YOONA
Rumah tua itu tembok-temboknya telah mengelupas. Pada bagian langit-langit terdapat sebuah lampu dop kecil berwarna kuning yang menggantung serampangan. Tepat di bawah lampu itu, seorang gadis remaja berusia belasan tahun dalam posisi tertidur dengan tangan dan kaki yang terikat.
Pandangan mata sang gadis memburam. Dia menangis tersedu-sedu setelah dirudapaksa oleh tujuh orang laki-laki berusia sebaya dengannya. Hati perempuan berambut hitam itu sangat terluka melihat ketujuh laki-laki yang masih berseragam tertawa terbahak-bahak melihat kesialannya.
Sementara itu, salah satu laki-laki sesekali melihatnya, lalu kembali menyibukkan diri. Laki-laki itu adalah satu-satunya yang tidak melakukan rudapaksa. Mungkin karena tak tahan, laki-laki itu kemudian menghampiri dan memandang sang gadis dengan penuh belas kasihan.
“Tolong ... tolong aku.” Suara gadis itu lirih, hampir tak terdengar.
Laki-laki itu melihat sekitar. Teman-temannya sedang minum-minum. Hanya dia sendiri yang tak menyentuh minuman beralkohol itu.
“Tunggulah sebentar, aku akan mencari pisau atau gunting, lalu akan melepaskan ikatanmu.”
Gadis itu tak berbicara apa pun.
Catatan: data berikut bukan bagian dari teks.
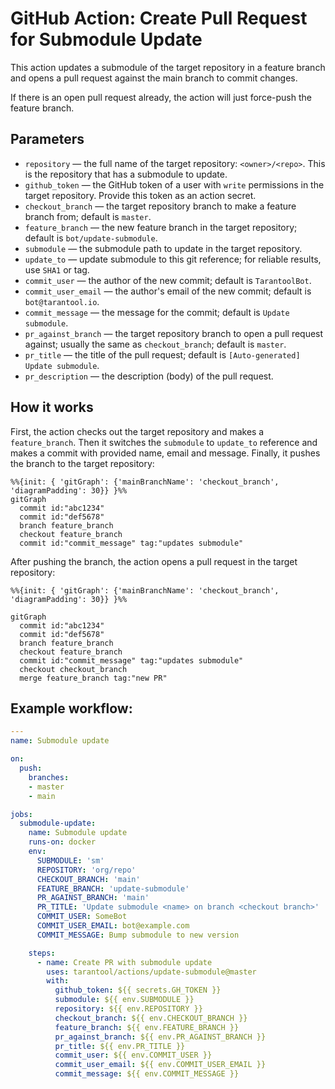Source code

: # GitHub Action: Create Pull Request for Submodule Update

This action updates a submodule of the target repository in a feature branch and 
opens a pull request against the main branch to commit changes.

If there is an open pull request already, the action will just force-push the 
feature branch.

## Parameters

- `repository` — the full name of the target repository: `<owner>/<repo>`.
  This is the repository that has a submodule to update.
- `github_token` — the GitHub token of a user with `write` permissions in the 
  target repository. Provide this token as an action secret.
- `checkout_branch` — the target repository branch to make a feature branch from;
  default is `master`.
- `feature_branch` — the new feature branch in the target repository; 
  default is `bot/update-submodule`.
- `submodule` — the submodule path to update in the target repository.
- `update_to` — update submodule to this git reference; for reliable results,
  use `SHA1` or tag.
- `commit_user` — the author of the new commit; default is `TarantoolBot`.
- `commit_user_email` — the author's email of the new commit;
  default is `bot@tarantool.io`.
- `commit_message` — the message for the commit; default is `Update submodule`.
- `pr_against_branch` — the target repository branch to open a pull request 
  against; usually the same as `checkout_branch`; default is `master`.
- `pr_title` — the title of the pull request;
  default is `[Auto-generated] Update submodule`.
- `pr_description` — the description (body) of the pull request.

## How it works

First, the action checks out the target repository and makes a `feature_branch`.
Then it switches the `submodule` to `update_to` reference and makes a commit
with provided name, email and message.
Finally, it pushes the branch to the target repository:

<!-- this is a Mermaid diagram, see
https://mermaid-js.github.io/mermaid/#/gitgraph.

Configuration variables are listed in 
https://github.com/mermaid-js/mermaid/blob/59fdaa3b534e32437aeb7ac4ade9685511fb6a7e/packages/mermaid/src/defaultConfig.ts#L1129.

Without diagramPadding, diagram's area was too small, so that tag labels
did not fit in the diagram (at least on Firefox).
-->

```mermaid
%%{init: { 'gitGraph': {'mainBranchName': 'checkout_branch', 'diagramPadding': 30}} }%%
gitGraph
  commit id:"abc1234"
  commit id:"def5678"
  branch feature_branch
  checkout feature_branch
  commit id:"commit_message" tag:"updates submodule"
```

After pushing the branch, the action opens a pull request in the target repository:

```mermaid
%%{init: { 'gitGraph': {'mainBranchName': 'checkout_branch', 'diagramPadding': 30}} }%%

gitGraph
  commit id:"abc1234"
  commit id:"def5678"
  branch feature_branch
  checkout feature_branch
  commit id:"commit_message" tag:"updates submodule"
  checkout checkout_branch
  merge feature_branch tag:"new PR"
```

## Example workflow:

```yml
---
name: Submodule update

on:
  push:
    branches: 
    - master
    - main

jobs:
  submodule-update:
    name: Submodule update
    runs-on: docker
    env:
      SUBMODULE: 'sm'
      REPOSITORY: 'org/repo'
      CHECKOUT_BRANCH: 'main'
      FEATURE_BRANCH: 'update-submodule'
      PR_AGAINST_BRANCH: 'main'
      PR_TITLE: 'Update submodule <name> on branch <checkout branch>'
      COMMIT_USER: SomeBot
      COMMIT_USER_EMAIL: bot@example.com
      COMMIT_MESSAGE: Bump submodule to new version

    steps:
      - name: Create PR with submodule update
        uses: tarantool/actions/update-submodule@master
        with:
          github_token: ${{ secrets.GH_TOKEN }}
          submodule: ${{ env.SUBMODULE }}
          repository: ${{ env.REPOSITORY }}
          checkout_branch: ${{ env.CHECKOUT_BRANCH }}
          feature_branch: ${{ env.FEATURE_BRANCH }}
          pr_against_branch: ${{ env.PR_AGAINST_BRANCH }}
          pr_title: ${{ env.PR_TITLE }}
          commit_user: ${{ env.COMMIT_USER }}
          commit_user_email: ${{ env.COMMIT_USER_EMAIL }}
          commit_message: ${{ env.COMMIT_MESSAGE }}
```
Dia hanya diam seribu bahasa. Tubuhnya sangat lemah, bagian bawah perutnya terasa nyeri dan perih, perutnya lapar. Namun, dia masih bisa melihat lelaki yang akan menolongnya berjalan dan mengambil sebuah pisau dari dalam tasnya.
Ada harapan baru yang tiba-tiba menyeruak dalam hati gadis remaja bermata sipit itu ketika sang laki-laki menghampirinya. Gadis itu berencana akan segera berlari ketika dia berhasil bebas. Akan tetapi, semuanya tak seperti yang diinginkan.
Gadis berkulit putih itu justru tewas ketika laki-laki itu menancapkan pisau pada lehernya. Darah remaja enam belas tahun itu muncrat mengenai pakaian pembunuhnya. Semua menjadi sunyi, tak ada teriakan, hanya rasa takut yang tiba-tiba menyerang ketujuh laki-laki remaja yang akhirnya berlari meninggalkan rumah tua. Sementara, si pembunuh masih syok dan melepaskan pisau yang masih dia pegang.
Laki-laki pembunuh itu kemudian berlari dan meninggalkan mayat si gadis tergeletak di lantai rumah tua yang lembap.
Waktu telah menunjukkan pukul 23.00 ketika angin berembus kencang memasuki rumah tua dengan pintu kayu yang hampir habis dimakan rayap. Embusan angin seketika membawa roh sang gadis ke awang-awang lalu mengembalikan roh itu ke tubuh sang gadis.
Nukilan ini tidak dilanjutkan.